Monday, May 09, 2005

'The Cold War' For Dummies

A quick op-ed from TIA's recurring guest columnist, and noted relief pitcher, Mssr. Jonnybutter (ed note: this is an updated version of jonny's post, as I mistakenly published the first draft):

A central insight of Harry Frankfurt's essay 'On Bullshit' is that the bullshitter is dangerous in a way different from the liar because the liar, as such, must at least know what the truth is, whereas the bullshitter needn't know or even care. To rephrase Nadezhda , perception may be reality, but facts aren't even facts. Bush the Lesser has bewitched his critics by simply keeping them guessing - is he stupid? ignorant? visionary? It's an innovation Bush will be remembered for: the strategic seasickness of the first thoroughly post modernist presidency. He will literally say anything. (What are 'words' anyway? Just sounds arranged into patterns, really.) However much you credit all the Trotskiana/Straussissimo intellectual pretentions of this gang, Bush himself really is a cipher, and in a more complete way than any other modern, including Saint Ronnie. Welcome to the Peter Principle Stage of empire.

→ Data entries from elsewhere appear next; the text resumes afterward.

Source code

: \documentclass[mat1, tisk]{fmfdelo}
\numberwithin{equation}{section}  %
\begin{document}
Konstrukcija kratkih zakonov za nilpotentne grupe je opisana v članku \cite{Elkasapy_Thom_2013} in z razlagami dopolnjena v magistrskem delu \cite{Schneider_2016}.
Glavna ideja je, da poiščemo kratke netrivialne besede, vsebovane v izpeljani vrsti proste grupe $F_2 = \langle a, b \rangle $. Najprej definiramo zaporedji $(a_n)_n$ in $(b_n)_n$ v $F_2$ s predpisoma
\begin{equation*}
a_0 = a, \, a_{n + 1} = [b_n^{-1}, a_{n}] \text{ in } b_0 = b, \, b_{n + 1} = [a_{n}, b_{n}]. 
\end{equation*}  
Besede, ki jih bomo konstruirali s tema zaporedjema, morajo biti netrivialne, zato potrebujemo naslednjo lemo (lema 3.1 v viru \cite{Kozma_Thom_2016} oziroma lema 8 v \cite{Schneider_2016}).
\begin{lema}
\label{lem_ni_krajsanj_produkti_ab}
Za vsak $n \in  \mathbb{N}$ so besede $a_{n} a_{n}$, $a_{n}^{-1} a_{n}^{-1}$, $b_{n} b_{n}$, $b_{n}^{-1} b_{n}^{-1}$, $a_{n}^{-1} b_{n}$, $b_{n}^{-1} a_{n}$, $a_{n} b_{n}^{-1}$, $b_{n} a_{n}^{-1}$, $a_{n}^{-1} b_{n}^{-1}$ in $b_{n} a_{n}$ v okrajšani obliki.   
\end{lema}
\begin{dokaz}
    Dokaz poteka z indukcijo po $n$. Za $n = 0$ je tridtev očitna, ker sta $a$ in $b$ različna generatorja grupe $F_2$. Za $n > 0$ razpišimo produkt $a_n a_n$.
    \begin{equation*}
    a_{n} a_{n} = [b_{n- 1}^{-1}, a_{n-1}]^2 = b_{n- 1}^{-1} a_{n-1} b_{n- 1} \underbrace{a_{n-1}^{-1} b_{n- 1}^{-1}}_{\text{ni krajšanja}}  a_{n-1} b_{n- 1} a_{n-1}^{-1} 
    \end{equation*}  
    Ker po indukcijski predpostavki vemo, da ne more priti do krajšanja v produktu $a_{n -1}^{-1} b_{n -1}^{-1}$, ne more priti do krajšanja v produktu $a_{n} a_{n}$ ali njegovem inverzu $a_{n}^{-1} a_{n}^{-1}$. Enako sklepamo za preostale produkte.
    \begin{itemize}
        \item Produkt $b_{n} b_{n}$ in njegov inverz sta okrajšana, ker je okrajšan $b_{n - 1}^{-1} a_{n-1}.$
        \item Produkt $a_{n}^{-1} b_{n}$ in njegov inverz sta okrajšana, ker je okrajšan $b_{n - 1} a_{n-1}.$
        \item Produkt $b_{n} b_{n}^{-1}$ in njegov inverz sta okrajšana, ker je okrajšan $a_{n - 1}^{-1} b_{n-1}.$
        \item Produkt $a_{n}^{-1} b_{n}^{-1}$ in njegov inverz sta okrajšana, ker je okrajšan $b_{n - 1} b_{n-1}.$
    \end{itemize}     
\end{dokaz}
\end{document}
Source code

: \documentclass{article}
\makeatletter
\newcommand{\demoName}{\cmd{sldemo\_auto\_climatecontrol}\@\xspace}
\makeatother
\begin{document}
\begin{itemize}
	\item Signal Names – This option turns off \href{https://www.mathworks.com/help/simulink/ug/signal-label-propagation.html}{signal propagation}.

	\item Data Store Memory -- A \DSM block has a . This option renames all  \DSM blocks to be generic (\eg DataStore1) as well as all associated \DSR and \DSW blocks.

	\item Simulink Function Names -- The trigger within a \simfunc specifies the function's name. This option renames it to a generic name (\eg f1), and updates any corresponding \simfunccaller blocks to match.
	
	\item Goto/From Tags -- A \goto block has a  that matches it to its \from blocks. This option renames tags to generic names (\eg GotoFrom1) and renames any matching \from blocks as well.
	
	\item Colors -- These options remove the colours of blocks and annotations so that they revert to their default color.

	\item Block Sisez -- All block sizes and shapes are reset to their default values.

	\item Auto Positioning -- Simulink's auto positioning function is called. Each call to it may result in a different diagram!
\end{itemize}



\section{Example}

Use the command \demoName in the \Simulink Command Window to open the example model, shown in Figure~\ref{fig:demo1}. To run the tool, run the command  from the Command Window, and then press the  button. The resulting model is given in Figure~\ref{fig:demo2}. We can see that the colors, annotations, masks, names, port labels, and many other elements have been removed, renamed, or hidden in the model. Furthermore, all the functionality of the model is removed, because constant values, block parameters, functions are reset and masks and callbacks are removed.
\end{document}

George and the Beanstalk, Chapter Umpteen

What did Bush get for his oblivious, ahistorical, pointless, straight-out-of-1950s-Reader's Digest smear of FDR and Churchill on Saturday?

Bush said the agreement in 1945 at Yalta among President Franklin D. Roosevelt, Soviet leader Josef Stalin and British Prime Minister Winston Churchill ''followed in the unjust tradition of Munich and the Molotov-Ribbentrop pact."
What did he get in return for his mock-profound revision? For (yet again) rhetorically cracking America's united face to the world? For attempting to make the world itself 'partisan'? 1.) A little red meat for his freeper/neocon constituency; 2.) A little self-aggrandizing Reagan identification; 3.) The appearance (and it could be more than that) of supporting democracy in Belarus and standing up to Putin (however contingent on what kind of government would eventually be elected there); and 4.) A chance to bolster some of the few remaining members of his 'coalition of the willing' (Belarus, Georgia and Latvia, who've 'collectively' contributed a full 280 soldiers to the fight). Such a deal.

We can never know what young Dubya would've done in FDR's place - with Poland already fully occupied by the Soviets, with a 12 million man Red Army in Europe, and the Russians already in the suburbs of Berlin; not to mention the unfinished war in the Pacific. Perhaps he would've looked into Stalin's eyes, and found a good soul.

It's very sad that, likely, few take what the American president says very seriously anymore. But for all that, one's also thankful for it, at least in the present case.